Friday, February 1st, 2008...7:31 pm
A fossil ginkgo at the University of Colorado Museum of Natural History
I wrote this month’s University of Colorado Museum of Natural History Object of the Month, Fossil Ginkgo from Siberia. Every month the Museum website highlights a specimen or artifact from its collection of over 4 million items.
I really enjoyed writing this up–the Kudia River fossils are beautiful and strikingly different from the cold-tolerant plants of today’s eastern Siberia. Unfortunately, I haven’t been able to find much about Kudia River in the scientific literature. I also think ginkgoes in particular are really interesting–today one species survives as the sole representative of an entire order which was once both more diverse and more widespread. Was it primarily climate change that led to the decline of the ginkgoes or did other factors come into play?
It’s a bonus that the Kudia River fossils were collected by one of my scientific heroes, T.D.A. Cockerell.
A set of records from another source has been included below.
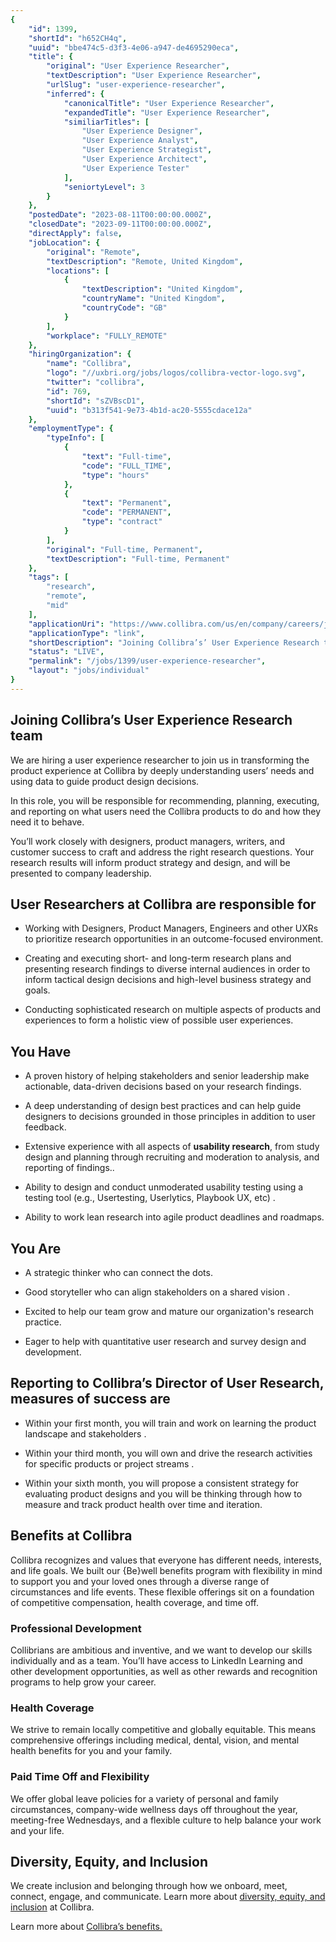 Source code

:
 ```yaml
---
{
	"id": 1399,
	"shortId": "h652CH4q",
	"uuid": "bbe474c5-d3f3-4e06-a947-de4695290eca",
	"title": {
		"original": "User Experience Researcher",
		"textDescription": "User Experience Researcher",
		"urlSlug": "user-experience-researcher",
		"inferred": {
			"canonicalTitle": "User Experience Researcher",
			"expandedTitle": "User Experience Researcher",
			"similiarTitles": [
				"User Experience Designer",
				"User Experience Analyst",
				"User Experience Strategist",
				"User Experience Architect",
				"User Experience Tester"
			],
			"seniortyLevel": 3
		}
	},
	"postedDate": "2023-08-11T00:00:00.000Z",
	"closedDate": "2023-09-11T00:00:00.000Z",
	"directApply": false,
	"jobLocation": {
		"original": "Remote",
		"textDescription": "Remote, United Kingdom",
		"locations": [
			{
				"textDescription": "United Kingdom",
				"countryName": "United Kingdom",
				"countryCode": "GB"
			}
		],
		"workplace": "FULLY_REMOTE"
	},
	"hiringOrganization": {
		"name": "Collibra",
		"logo": "//uxbri.org/jobs/logos/collibra-vector-logo.svg",
		"twitter": "collibra",
		"id": 769,
		"shortId": "sZVBscD1",
		"uuid": "b313f541-9e73-4b1d-ac20-5555cdace12a"
	},
	"employmentType": {
		"typeInfo": [
			{
				"text": "Full-time",
				"code": "FULL_TIME",
				"type": "hours"
			},
			{
				"text": "Permanent",
				"code": "PERMANENT",
				"type": "contract"
			}
		],
		"original": "Full-time, Permanent",
		"textDescription": "Full-time, Permanent"
	},
	"tags": [
		"research",
		"remote",
		"mid"
	],
	"applicationUri": "https://www.collibra.com/us/en/company/careers/job-listing?gh_jid=5286005",
	"applicationType": "link",
	"shortDescription": "Joining Collibra’s’ User Experience Research team We are hiring a user experience researcher to join us in transforming the product experience at Collibra by deeply understanding users’ needs and",
	"status": "LIVE",
	"permalink": "/jobs/1399/user-experience-researcher",
	"layout": "jobs/individual"
}
---
```

<h2>Joining Collibra’s User Experience Research team</h2><p>We are hiring a user experience researcher to join us in transforming the product experience at Collibra by deeply understanding users’ needs and using data to guide product design decisions.</p><p>In this role, you will be responsible for recommending, planning, executing, and reporting on what users need the Collibra products to do and how they need it to behave.</p><p>You’ll work closely with designers, product managers, writers, and customer success to craft and address the right research questions. Your research results will inform product strategy and design, and will be presented to company leadership.</p><h2>User Researchers at Collibra are responsible for</h2><ul><li><p>Working with Designers, Product Managers, Engineers and other UXRs to prioritize research opportunities in an outcome-focused environment.</p></li><li><p>Creating and executing short- and long-term research plans and presenting research findings to diverse internal audiences in order to inform tactical design decisions and high-level business strategy and goals.</p></li><li><p>Conducting sophisticated research on multiple aspects of products and experiences to form a holistic view of possible user experiences.</p></li></ul><h2>You Have</h2><ul><li><p>A proven history of helping stakeholders and senior leadership make actionable, data-driven decisions based on your research findings.</p></li><li><p>A deep understanding of design best practices and can help guide designers to decisions grounded in those principles in addition to user feedback.</p></li><li><p>Extensive experience with all aspects of <strong>usability research</strong>, from study design and planning through recruiting and moderation to analysis, and reporting of findings..</p></li><li><p>Ability to design and conduct unmoderated usability testing using a testing tool (e.g., Usertesting, Userlytics, Playbook UX, etc) .</p></li><li><p>Ability to work lean research into agile product deadlines and roadmaps.</p></li></ul><h2>You Are</h2><ul><li><p>A strategic thinker who can connect the dots.</p></li><li><p>Good storyteller who can align stakeholders on a shared vision .</p></li><li><p>Excited to help our team grow and mature our organization's research practice.</p></li><li><p>Eager to help with quantitative user research and survey design and development.</p></li></ul><h2>Reporting to Collibra’s Director of User Research, measures of success are</h2><ul><li><p>Within your first month, you will train and work on learning the product landscape and stakeholders .</p></li><li><p>Within your third month, you will own and drive the research activities for specific products or project streams .</p></li><li><p>Within your sixth month, you will propose a consistent strategy for evaluating product designs and you will be thinking through how to measure and track product health over time and iteration.</p></li></ul><h2>Benefits at Collibra</h2><p>Collibra recognizes and values that everyone has different needs, interests, and life goals. We built our {Be}well benefits program with flexibility in mind to support you and your loved ones through a diverse range of circumstances and life events. These flexible offerings sit on a foundation of competitive compensation, health coverage, and time off.</p><h3>Professional Development</h3><p>Collibrians are ambitious and inventive, and we want to develop our skills individually and as a team. You’ll have access to LinkedIn Learning and other development opportunities, as well as other rewards and recognition programs to help grow your career.</p><h3>Health Coverage</h3><p>We strive to remain locally competitive and globally equitable. This means comprehensive offerings including medical, dental, vision, and mental health benefits for you and your family.</p><h3>Paid Time Off and Flexibility</h3><p>We offer global leave policies for a variety of personal and family circumstances, company-wide wellness days off throughout the year, meeting-free Wednesdays, and a flexible culture to help balance your work and your life.</p><h2>Diversity, Equity, and Inclusion</h2><p>We create inclusion and belonging through how we onboard, meet, connect, engage, and communicate. Learn more about <a target="_blank" rel="noopener noreferrer nofollow" href="https://www.collibra.com/us/en/company/careers/dei">diversity, equity, and inclusion</a> at Collibra.</p><p>Learn more about <a target="_blank" rel="noopener noreferrer nofollow" href="https://www.collibra.com/us/en/company/careers/benefits">Collibra’s benefits.</a></p>

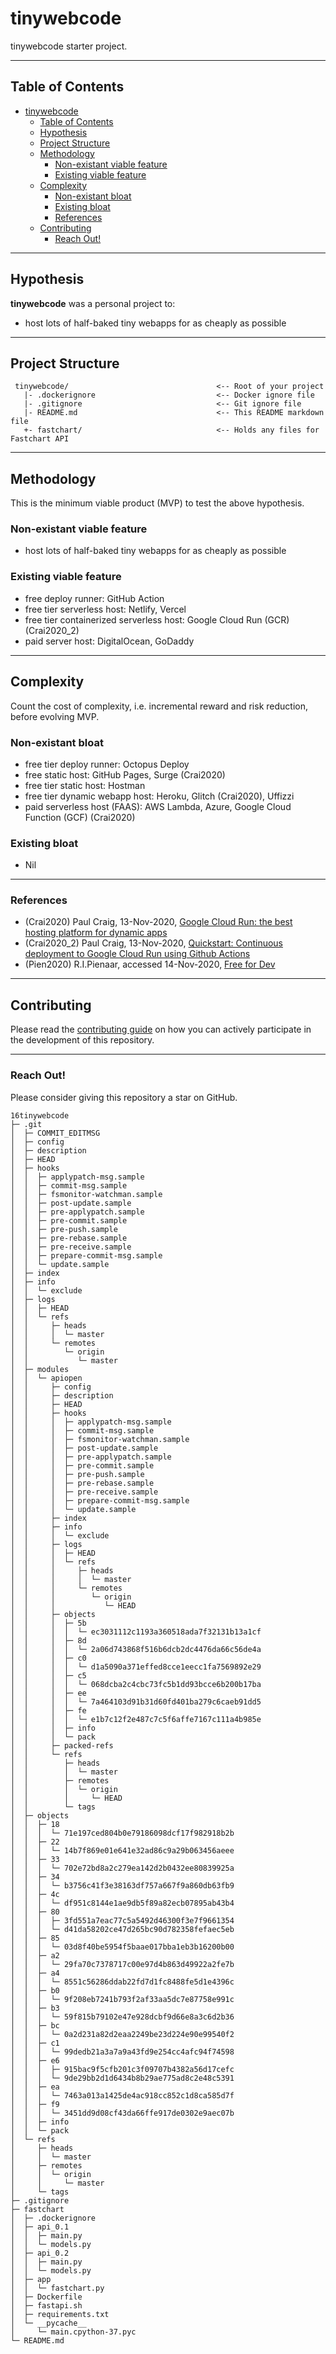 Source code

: # tinywebcode

tinywebcode starter project.

---
## Table of Contents
- [tinywebcode](#tinywebcode)
  - [Table of Contents](#table-of-contents)
  - [Hypothesis](#hypothesis)
  - [Project Structure](#project-structure)
  - [Methodology](#methodology)
    - [Non-existant viable feature](#non-existant-viable-feature)
    - [Existing viable feature](#existing-viable-feature)
  - [Complexity](#complexity)
    - [Non-existant bloat](#non-existant-bloat)
    - [Existing bloat](#existing-bloat)
    - [References](#references)
  - [Contributing](#contributing)
    - [Reach Out!](#reach-out)

---
## Hypothesis
**tinywebcode** was a personal project to:
* host lots of half-baked tiny webapps for as cheaply as possible

---
## Project Structure
     tinywebcode/                                 <-- Root of your project
       |- .dockerignore                           <-- Docker ignore file
       |- .gitignore                              <-- Git ignore file
       |- README.md                               <-- This README markdown file
       +- fastchart/                              <-- Holds any files for Fastchart API

---
## Methodology

This is the minimum viable product (MVP) to test the above hypothesis.

### Non-existant viable feature
* host lots of half-baked tiny webapps for as cheaply as possible

### Existing viable feature

* free deploy runner: GitHub Action
* free tier serverless host: Netlify, Vercel
* free tier containerized serverless host: Google Cloud Run (GCR) (Crai2020_2)
* paid server host: DigitalOcean, GoDaddy

---
## Complexity

Count the cost of complexity, i.e. incremental reward and risk reduction, before evolving MVP.

### Non-existant bloat
* free tier deploy runner: Octopus Deploy
* free static host: GitHub Pages, Surge (Crai2020)
* free tier static host: Hostman
* free tier dynamic webapp host: Heroku, Glitch (Crai2020), Uffizzi
* paid serverless host (FAAS): AWS Lambda, Azure, Google Cloud Function (GCF) (Crai2020)

### Existing bloat 
* Nil

---
### References
- (Crai2020) Paul Craig, 13-Nov-2020, [Google Cloud Run: the best hosting platform for dynamic apps](https://dev.to/pcraig3/google-cloud-run-the-best-host-platform-for-dynamic-apps-4ma6)
- (Crai2020_2) Paul Craig, 13-Nov-2020, [Quickstart: Continuous deployment to Google Cloud Run using Github Actions](https://dev.to/pcraig3/quickstart-continuous-deployment-to-google-cloud-run-using-github-actions-fna)
- (Pien2020) R.I.Pienaar, accessed 14-Nov-2020, [Free for Dev](https://github.com/ripienaar/free-for-dev)

---
## Contributing

Please read the [contributing guide](https://github.com/dennislwm/tinywebcode/blob/master/CONTRIBUTING.md) on how you can actively participate in the development of this repository.

---
### Reach Out!

Please consider giving this repository a star on GitHub.

```
16tinywebcode
├─ .git
│  ├─ COMMIT_EDITMSG
│  ├─ config
│  ├─ description
│  ├─ HEAD
│  ├─ hooks
│  │  ├─ applypatch-msg.sample
│  │  ├─ commit-msg.sample
│  │  ├─ fsmonitor-watchman.sample
│  │  ├─ post-update.sample
│  │  ├─ pre-applypatch.sample
│  │  ├─ pre-commit.sample
│  │  ├─ pre-push.sample
│  │  ├─ pre-rebase.sample
│  │  ├─ pre-receive.sample
│  │  ├─ prepare-commit-msg.sample
│  │  └─ update.sample
│  ├─ index
│  ├─ info
│  │  └─ exclude
│  ├─ logs
│  │  ├─ HEAD
│  │  └─ refs
│  │     ├─ heads
│  │     │  └─ master
│  │     └─ remotes
│  │        └─ origin
│  │           └─ master
│  ├─ modules
│  │  └─ apiopen
│  │     ├─ config
│  │     ├─ description
│  │     ├─ HEAD
│  │     ├─ hooks
│  │     │  ├─ applypatch-msg.sample
│  │     │  ├─ commit-msg.sample
│  │     │  ├─ fsmonitor-watchman.sample
│  │     │  ├─ post-update.sample
│  │     │  ├─ pre-applypatch.sample
│  │     │  ├─ pre-commit.sample
│  │     │  ├─ pre-push.sample
│  │     │  ├─ pre-rebase.sample
│  │     │  ├─ pre-receive.sample
│  │     │  ├─ prepare-commit-msg.sample
│  │     │  └─ update.sample
│  │     ├─ index
│  │     ├─ info
│  │     │  └─ exclude
│  │     ├─ logs
│  │     │  ├─ HEAD
│  │     │  └─ refs
│  │     │     ├─ heads
│  │     │     │  └─ master
│  │     │     └─ remotes
│  │     │        └─ origin
│  │     │           └─ HEAD
│  │     ├─ objects
│  │     │  ├─ 5b
│  │     │  │  └─ ec3031112c1193a360518ada7f32131b13a1cf
│  │     │  ├─ 8d
│  │     │  │  └─ 2a06d743868f516b6dcb2dc4476da66c56de4a
│  │     │  ├─ c0
│  │     │  │  └─ d1a5090a371effed8cce1eecc1fa7569892e29
│  │     │  ├─ c5
│  │     │  │  └─ 068dcba2c4cbc73fc5b1dd93bcce6b200b17ba
│  │     │  ├─ ee
│  │     │  │  └─ 7a464103d91b31d60fd401ba279c6caeb91dd5
│  │     │  ├─ fe
│  │     │  │  └─ e1b7c12f2e487c7c5f6affe7167c111a4b985e
│  │     │  ├─ info
│  │     │  └─ pack
│  │     ├─ packed-refs
│  │     └─ refs
│  │        ├─ heads
│  │        │  └─ master
│  │        ├─ remotes
│  │        │  └─ origin
│  │        │     └─ HEAD
│  │        └─ tags
│  ├─ objects
│  │  ├─ 18
│  │  │  └─ 71e197ced804b0e79186098dcf17f982918b2b
│  │  ├─ 22
│  │  │  └─ 14b7f869e01e641e32ad86c9a29b063456aeee
│  │  ├─ 33
│  │  │  └─ 702e72bd8a2c279ea142d2b0432ee80839925a
│  │  ├─ 34
│  │  │  └─ b3756c41f3e38163df757a667f9a860db63fb9
│  │  ├─ 4c
│  │  │  └─ df951c8144e1ae9db5f89a82ecb07895ab43b4
│  │  ├─ 80
│  │  │  ├─ 3fd551a7eac77c5a5492d46300f3e7f9661354
│  │  │  └─ d41da58202ce47d265bc90d782358fefaec5eb
│  │  ├─ 85
│  │  │  └─ 03d8f40be5954f5baae017bba1eb3b16200b00
│  │  ├─ a2
│  │  │  └─ 29fa70c7378717c00e97d4b863d49922a2fe7b
│  │  ├─ a4
│  │  │  └─ 8551c56286ddab22fd7d1fc8488fe5d1e4396c
│  │  ├─ b0
│  │  │  └─ 9f208eb7241b793f2af33aa5dc7e87758e991c
│  │  ├─ b3
│  │  │  └─ 59f815b79102e47e928dcbf9d66e8a3c6d2b36
│  │  ├─ bc
│  │  │  └─ 0a2d231a82d2eaa2249be23d224e90e99540f2
│  │  ├─ c1
│  │  │  └─ 99dedb21a3a7a9a43fd9e254cc4afc94f74598
│  │  ├─ e6
│  │  │  ├─ 915bac9f5cfb201c3f09707b4382a56d17cefc
│  │  │  └─ 9de29bb2d1d6434b8b29ae775ad8c2e48c5391
│  │  ├─ ea
│  │  │  └─ 7463a013a1425de4ac918cc852c1d8ca585d7f
│  │  ├─ f9
│  │  │  └─ 3451dd9d08cf43da66ffe917de0302e9aec07b
│  │  ├─ info
│  │  └─ pack
│  └─ refs
│     ├─ heads
│     │  └─ master
│     ├─ remotes
│     │  └─ origin
│     │     └─ master
│     └─ tags
├─ .gitignore
├─ fastchart
│  ├─ .dockerignore
│  ├─ api_0.1
│  │  ├─ main.py
│  │  └─ models.py
│  ├─ api_0.2
│  │  ├─ main.py
│  │  └─ models.py
│  ├─ app
│  │  └─ fastchart.py
│  ├─ Dockerfile
│  ├─ fastapi.sh
│  ├─ requirements.txt
│  └─ __pycache__
│     └─ main.cpython-37.pyc
└─ README.md

``` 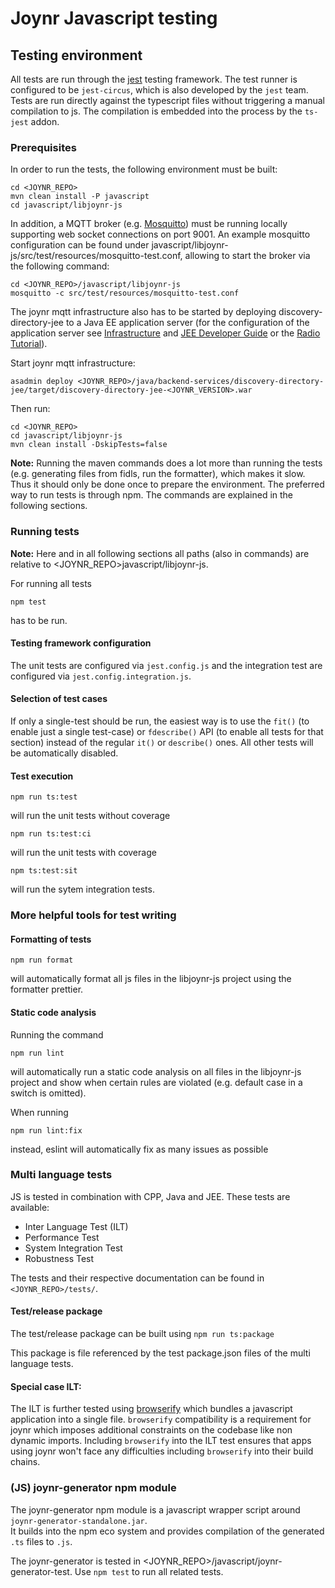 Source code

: 
# Joynr Javascript testing

## Testing environment

All tests are run through the [jest](https://jestjs.io/) testing framework. The test runner is
configured to be ``jest-circus``, which is also developed by the ``jest`` team.  
Tests are run directly against the typescript files without triggering a manual compilation to js.
The compilation is embedded into the process by the ``ts-jest`` addon.

### Prerequisites

In order to run the tests, the following environment must be built:

```
cd <JOYNR_REPO>
mvn clean install -P javascript
cd javascript/libjoynr-js
```

In addition, a MQTT broker (e.g. [Mosquitto](http://mosquitto.org)) must be running locally
supporting web socket connections on port 9001. An example mosquitto configuration can be found
under javascript/libjoynr-js/src/test/resources/mosquitto-test.conf, allowing to start the broker
via the following command:

```
cd <JOYNR_REPO>/javascript/libjoynr-js
mosquitto -c src/test/resources/mosquitto-test.conf
```

The joynr mqtt infrastructure also has to be started by deploying discovery-directory-jee
to a Java EE application server (for the configuration of the
application server see [Infrastructure](infrastructure.md) and [JEE Developer Guide](jee.md)
or the [Radio Tutorial](Tutorial.md)).

Start joynr mqtt infrastructure:

```
asadmin deploy <JOYNR_REPO>/java/backend-services/discovery-directory-jee/target/discovery-directory-jee-<JOYNR_VERSION>.war
```

Then run:

```
cd <JOYNR_REPO>
cd javascript/libjoynr-js
mvn clean install -DskipTests=false
```

**Note:** Running the maven commands does a lot more than running the tests (e.g. generating files
from fidls, run the formatter), which makes it slow. Thus it should only be done once to prepare the
environment. The preferred way to run tests is through npm. The commands are explained in the
following sections.

### Running tests
**Note:** Here and in all following sections all paths (also in commands) are relative to <JOYNR_REPO>javascript/libjoynr-js.

For running all tests

```
npm test
```

has to be run.

#### Testing framework configuration

The unit tests are configured via ``jest.config.js`` and the integration test are configured via
``jest.config.integration.js``.

#### Selection of test cases

If only a single-test should be run, the easiest way is to use the ```fit()``` (to enable just a
single test-case) or ```fdescribe()``` API (to enable all tests for that section) instead
of the regular ```it()``` or ```describe()``` ones. All other tests will be automatically
disabled. <br />

#### Test execution

```
npm run ts:test
```
will run the unit tests without coverage

```
npm run ts:test:ci
```
will run the unit tests with coverage

```
npm ts:test:sit
```

will run the sytem integration tests.

### More helpful tools for test writing

#### Formatting of tests

```
npm run format
```

will automatically format all js files in the libjoynr-js project using the formatter prettier.

#### Static code analysis

Running the command

```
npm run lint
```

will automatically run a static code analysis on all files in the libjoynr-js project and
show when certain rules are violated (e.g. default case in a switch is omitted).

When running

```
npm run lint:fix
```

instead, eslint will automatically fix as many issues as possible

### Multi language tests

JS is tested in combination with CPP, Java and JEE.
These tests are available:  
* Inter Language Test (ILT)
* Performance Test
* System Integration Test
* Robustness Test

The tests and their respective documentation can be found in ``<JOYNR_REPO>/tests/``.

#### Test/release package

The test/release package can be built using
``npm run ts:package``

This package is file referenced by the test package.json files of the multi language tests.

#### Special case ILT:

The ILT is further tested using [browserify](http://browserify.org/)
which bundles a javascript application into a single file.
``browserify`` compatibility is a requirement for joynr which imposes additional
constraints on the codebase like non dynamic imports. Including ``browserify`` into the ILT test
ensures that apps using joynr won't face any difficulties including ``browserify`` into their build
chains.

### (JS) joynr-generator npm module

The joynr-generator npm module is a javascript wrapper script around
``joynr-generator-standalone.jar``.  
It builds into the npm eco system and provides compilation of the generated ``.ts`` files to ``.js``.

The joynr-generator is tested in <JOYNR_REPO>/javascript/joynr-generator-test.
Use ``npm test`` to run all related tests.

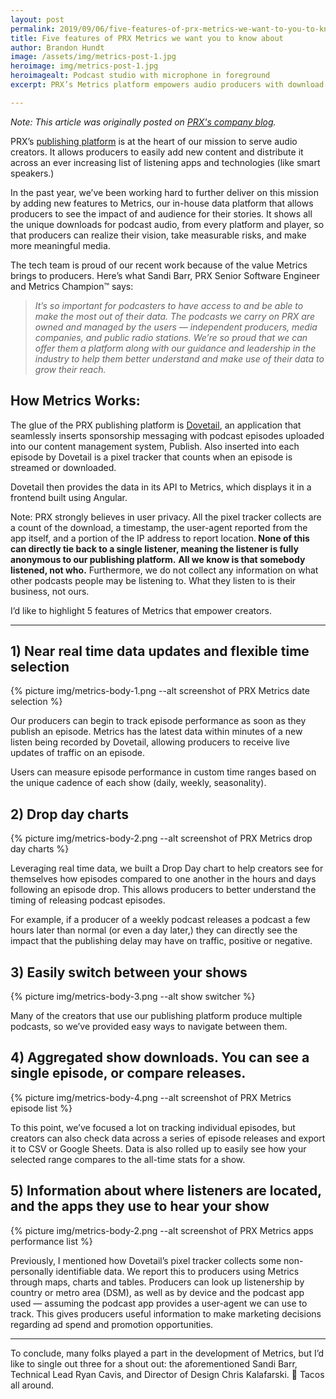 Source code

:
 ```yaml
---
layout: post
permalink: 2019/09/06/five-features-of-prx-metrics-we-want-to-you-to-know-about
title: Five features of PRX Metrics we want you to know about
author: Brandon Hundt
image: /assets/img/metrics-post-1.jpg
heroimage: img/metrics-post-1.jpg
heroimagealt: Podcast studio with microphone in foreground
excerpt: PRX’s Metrics platform empowers audio producers with download and audience data

---
```


<em>Note: This article was originally posted on <a href="https://medium.com/prxofficial/five-features-of-prx-metrics-we-want-to-you-to-know-about-f3aceb15b47b">PRX's company blog</a>.</em>

PRX’s <a href="https://www.prx.org/services/publishing-platform">publishing platform</a> is at the heart of our mission to serve audio creators. It allows producers to easily add new content and distribute it across an ever increasing list of listening apps and technologies (like smart speakers.)

In the past year, we’ve been working hard to further deliver on this mission by adding new features to Metrics, our in-house data platform that allows producers to see the impact of and audience for their stories. It shows all the unique downloads for podcast audio, from every platform and player, so that producers can realize their vision, take measurable risks, and make more meaningful media.

The tech team is proud of our recent work because of the value Metrics brings to producers. Here’s what Sandi Barr, PRX Senior Software Engineer and Metrics Champion™ says:

<blockquote>
  <em>It’s so important for podcasters to have access to and be able to make the most out of their data. The podcasts we carry on PRX are owned and managed by the users — independent producers, media companies, and public radio stations. We’re so proud that we can offer them a platform along with our guidance and leadership in the industry to help them better understand and make use of their data to grow their reach.</em>
</blockquote>

<h2>How Metrics Works:</h2>

The glue of the PRX publishing platform is <a rel="noopener" href="/prxofficial/on-dovetail-618153c4d67e">Dovetail</a>, an application that seamlessly inserts sponsorship messaging with podcast episodes uploaded into our content management system, Publish. Also inserted into each episode by Dovetail is a pixel tracker that counts when an episode is streamed or downloaded.

Dovetail then provides the data in its API to Metrics, which displays it in a frontend built using Angular.

Note: PRX strongly believes in user privacy.<strong> </strong>All the pixel tracker collects are a count of the download, a timestamp, the user-agent reported from the app itself, and a portion of the IP address to report location.<strong> None of this can directly tie back to a single listener, meaning the listener is fully anonymous to our publishing platform.</strong> <strong>All we know is that somebody listened, not who.</strong> Furthermore, we do not collect any information on what other podcasts people may be listening to. What they listen to is their business, not ours.

I’d like to highlight 5 features of Metrics that empower creators.

<hr>

<h2>1) Near real time data updates and flexible time selection</h2>

{% picture img/metrics-body-1.png --alt screenshot of PRX Metrics date selection %}

Our producers can begin to track episode performance as soon as they publish an episode. Metrics has the latest data within minutes of a new listen being recorded by Dovetail, allowing producers to receive live updates of traffic on an episode.

Users can measure episode performance in custom time ranges based on the unique cadence of each show (daily, weekly, seasonality).

<h2>2) Drop day charts</h2>

{% picture img/metrics-body-2.png --alt screenshot of PRX Metrics drop day charts %}

Leveraging real time data, we built a Drop Day chart to help creators see for themselves how episodes compared to one another in the hours and days following an episode drop. This allows producers to better understand the timing of releasing podcast episodes.

For example, if a producer of a weekly podcast releases a podcast a few hours later than normal (or even a day later,) they can directly see the impact that the publishing delay may have on traffic, positive or negative.

<h2>3) Easily switch between your shows</h2>

{% picture img/metrics-body-3.png --alt show switcher %}

Many of the creators that use our publishing platform produce multiple podcasts, so we’ve provided easy ways to navigate between them.

<h2>4) Aggregated show downloads. You can see a single episode, or compare releases.</h2>

{% picture img/metrics-body-4.png --alt screenshot of PRX Metrics episode list %}

To this point, we’ve focused a lot on tracking individual episodes, but creators can also check data across a series of episode releases and export it to CSV or Google Sheets. Data is also rolled up to easily see how your selected range compares to the all-time stats for a show.

<h2>5) Information about where listeners are located, and the apps they use to hear your show</h2>

{% picture img/metrics-body-2.png --alt screenshot of PRX Metrics apps performance list %}

Previously, I mentioned how Dovetail’s pixel tracker collects some non-personally identifiable data. We report this to producers using Metrics through maps, charts and tables. Producers can look up listenership by country or metro area (DSM), as well as by device and the podcast app used — assuming the podcast app provides a user-agent we can use to track. This gives producers useful information to make marketing decisions regarding ad spend and promotion opportunities.

<hr>

To conclude, many folks played a part in the development of Metrics, but I’d like to single out three for a shout out: the aforementioned Sandi Barr, Technical Lead Ryan Cavis, and Director of Design Chris Kalafarski. 🌮 Tacos all around.

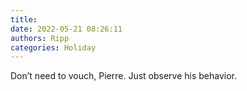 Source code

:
 ```yaml
---
title: 
date: 2022-05-21 08:26:11
authors: Ripp
categories: Holiday
---
```


 Don’t need to vouch, Pierre.   Just observe his behavior.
Looking at fossils from all over the world is way of traveling for me–both through space and time. One of my most profound experiences while traveling recently was seeing petrified redwood stumps in Iceland. While I knew that redwoods once grew all over the world, imagining the redwood forests of California while surrounded by the mossy volcanic highlands of modern Iceland really brought home to me how much the world has changed.